Requirement
Within the entries underneath, how many lines include the string "setState"? State only the number.

════

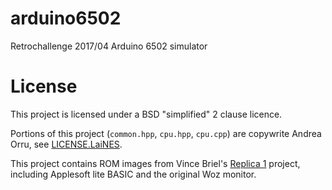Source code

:# arduino6502
Retrochallenge 2017/04 Arduino 6502 simulator

# License

This project is licensed under a BSD "simplified" 2 clause licence.

Portions of this project (`common.hpp`, `cpu.hpp`, `cpu.cpp`) are copywrite Andrea Orru, see [LICENSE.LaiNES](LICENSE.LaiNES).

This project contains ROM images from Vince Briel's [Replica 1](http://www.brielcomputers.com/wordpress/?cat=17) project, including Applesoft lite BASIC and the original Woz monitor.
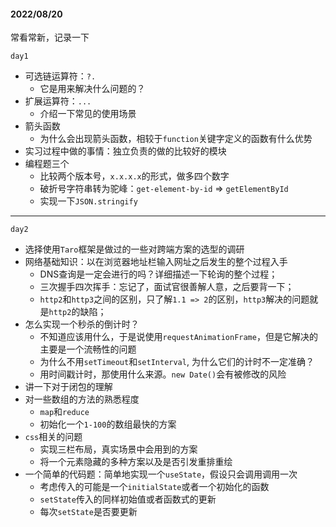 #### 2022/08/20
常看常新，记录一下

`day1`

* 可选链运算符：`?.`
  * 它是用来解决什么问题的？
* 扩展运算符：`...`
  * 介绍一下常见的使用场景
* 箭头函数
  * 为什么会出现箭头函数，相较于`function`关键字定义的函数有什么优势
* 实习过程中做的事情：独立负责的做的比较好的模块
* 编程题三个
  * 比较两个版本号，`x.x.x.x`的形式，做多四个数字
  * 破折号字符串转为驼峰：`get-element-by-id` => `getElementById`
  * 实现一下`JSON.stringify`

------

`day2`

* 选择使用`Taro`框架是做过的一些对跨端方案的选型的调研
* 网络基础知识：以在浏览器地址栏输入网址之后发生的整个过程入手
  * DNS查询是一定会进行的吗？详细描述一下轮询的整个过程；
  * 三次握手四次挥手：忘记了，面试官很善解人意，之后要背一下；
  * `http2`和`http3`之间的区别，只了解`1.1 => 2`的区别，`http3`解决的问题就是`http2`的缺陷；
* 怎么实现一个秒杀的倒计时？
  * 不知道应该用什么，于是说使用`requestAnimationFrame`，但是它解决的主要是一个流畅性的问题
  * 为什么不用`setTimeout`和`setInterval`, 为什么它们的计时不一定准确？
  * 用时间戳计时，那使用什么来源。`new Date()`会有被修改的风险
* 讲一下对于闭包的理解
* 对一些数组的方法的熟悉程度
  * `map`和`reduce`
  * 初始化一个`1-100`的数组最快的方案
* `css`相关的问题
  * 实现三栏布局，真实场景中会用到的方案
  * 将一个元素隐藏的多种方案以及是否引发重排重绘
* 一个简单的代码题：简单地实现一个`useState`，假设只会调用调用一次
  * 考虑传入的可能是一个`initialState`或者一个初始化的函数
  * `setState`传入的同样初始值或者函数式的更新
  * 每次`setState`是否要更新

════

Reply to the exercise
2